Records shown:
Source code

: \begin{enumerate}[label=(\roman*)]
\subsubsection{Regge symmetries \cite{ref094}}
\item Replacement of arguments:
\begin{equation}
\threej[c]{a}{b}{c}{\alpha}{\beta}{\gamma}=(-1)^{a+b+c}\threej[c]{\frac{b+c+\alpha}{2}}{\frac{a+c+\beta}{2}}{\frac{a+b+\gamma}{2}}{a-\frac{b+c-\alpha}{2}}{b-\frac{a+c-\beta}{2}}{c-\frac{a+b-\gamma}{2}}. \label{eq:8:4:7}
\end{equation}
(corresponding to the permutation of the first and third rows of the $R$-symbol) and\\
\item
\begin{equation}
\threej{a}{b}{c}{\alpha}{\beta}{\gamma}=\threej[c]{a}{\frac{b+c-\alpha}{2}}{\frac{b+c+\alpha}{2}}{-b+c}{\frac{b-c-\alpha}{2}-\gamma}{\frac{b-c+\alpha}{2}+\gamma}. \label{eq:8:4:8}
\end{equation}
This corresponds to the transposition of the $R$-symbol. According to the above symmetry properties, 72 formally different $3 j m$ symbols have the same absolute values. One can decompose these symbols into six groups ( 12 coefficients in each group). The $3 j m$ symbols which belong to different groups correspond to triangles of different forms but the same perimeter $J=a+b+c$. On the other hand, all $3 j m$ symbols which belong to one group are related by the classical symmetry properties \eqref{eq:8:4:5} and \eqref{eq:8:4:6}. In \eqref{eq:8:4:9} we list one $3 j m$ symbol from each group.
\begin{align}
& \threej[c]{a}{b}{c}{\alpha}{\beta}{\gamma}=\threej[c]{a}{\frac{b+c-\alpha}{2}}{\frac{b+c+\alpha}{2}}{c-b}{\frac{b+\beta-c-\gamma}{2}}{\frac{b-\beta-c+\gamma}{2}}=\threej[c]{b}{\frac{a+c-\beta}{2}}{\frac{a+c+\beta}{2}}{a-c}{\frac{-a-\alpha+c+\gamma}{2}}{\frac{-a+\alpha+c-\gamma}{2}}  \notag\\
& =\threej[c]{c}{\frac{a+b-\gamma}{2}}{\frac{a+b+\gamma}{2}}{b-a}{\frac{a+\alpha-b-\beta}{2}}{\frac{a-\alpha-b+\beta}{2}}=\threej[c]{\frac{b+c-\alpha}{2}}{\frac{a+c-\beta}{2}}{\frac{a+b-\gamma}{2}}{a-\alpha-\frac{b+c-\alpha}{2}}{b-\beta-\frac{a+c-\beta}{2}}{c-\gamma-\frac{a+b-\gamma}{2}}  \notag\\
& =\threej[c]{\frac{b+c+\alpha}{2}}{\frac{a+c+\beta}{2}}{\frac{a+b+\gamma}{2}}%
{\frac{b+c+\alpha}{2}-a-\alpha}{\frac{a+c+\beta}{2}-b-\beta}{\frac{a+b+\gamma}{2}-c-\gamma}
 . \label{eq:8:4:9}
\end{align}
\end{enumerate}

Aim of the exercise:
The material above should be retyped in full, exactly as given.

Answer to this task:
Source code

: \begin{enumerate}[label=(\roman*)]
\subsubsection{Regge symmetries \cite{ref094}}
\item Replacement of arguments:
\begin{equation}
\threej[c]{a}{b}{c}{\alpha}{\beta}{\gamma}=(-1)^{a+b+c}\threej[c]{\frac{b+c+\alpha}{2}}{\frac{a+c+\beta}{2}}{\frac{a+b+\gamma}{2}}{a-\frac{b+c-\alpha}{2}}{b-\frac{a+c-\beta}{2}}{c-\frac{a+b-\gamma}{2}}. \label{eq:8:4:7}
\end{equation}
(corresponding to the permutation of the first and third rows of the $R$-symbol) and\\
\item
\begin{equation}
\threej{a}{b}{c}{\alpha}{\beta}{\gamma}=\threej[c]{a}{\frac{b+c-\alpha}{2}}{\frac{b+c+\alpha}{2}}{-b+c}{\frac{b-c-\alpha}{2}-\gamma}{\frac{b-c+\alpha}{2}+\gamma}. \label{eq:8:4:8}
\end{equation}
This corresponds to the transposition of the $R$-symbol. According to the above symmetry properties, 72 formally different $3 j m$ symbols have the same absolute values. One can decompose these symbols into six groups ( 12 coefficients in each group). The $3 j m$ symbols which belong to different groups correspond to triangles of different forms but the same perimeter $J=a+b+c$. On the other hand, all $3 j m$ symbols which belong to one group are related by the classical symmetry properties \eqref{eq:8:4:5} and \eqref{eq:8:4:6}. In \eqref{eq:8:4:9} we list one $3 j m$ symbol from each group.
\begin{align}
& \threej[c]{a}{b}{c}{\alpha}{\beta}{\gamma}=\threej[c]{a}{\frac{b+c-\alpha}{2}}{\frac{b+c+\alpha}{2}}{c-b}{\frac{b+\beta-c-\gamma}{2}}{\frac{b-\beta-c+\gamma}{2}}=\threej[c]{b}{\frac{a+c-\beta}{2}}{\frac{a+c+\beta}{2}}{a-c}{\frac{-a-\alpha+c+\gamma}{2}}{\frac{-a+\alpha+c-\gamma}{2}}  \notag\\
& =\threej[c]{c}{\frac{a+b-\gamma}{2}}{\frac{a+b+\gamma}{2}}{b-a}{\frac{a+\alpha-b-\beta}{2}}{\frac{a-\alpha-b+\beta}{2}}=\threej[c]{\frac{b+c-\alpha}{2}}{\frac{a+c-\beta}{2}}{\frac{a+b-\gamma}{2}}{a-\alpha-\frac{b+c-\alpha}{2}}{b-\beta-\frac{a+c-\beta}{2}}{c-\gamma-\frac{a+b-\gamma}{2}}  \notag\\
& =\threej[c]{\frac{b+c+\alpha}{2}}{\frac{a+c+\beta}{2}}{\frac{a+b+\gamma}{2}}%
{\frac{b+c+\alpha}{2}-a-\alpha}{\frac{a+c+\beta}{2}-b-\beta}{\frac{a+b+\gamma}{2}-c-\gamma}
 . \label{eq:8:4:9}
\end{align}
\end{enumerate}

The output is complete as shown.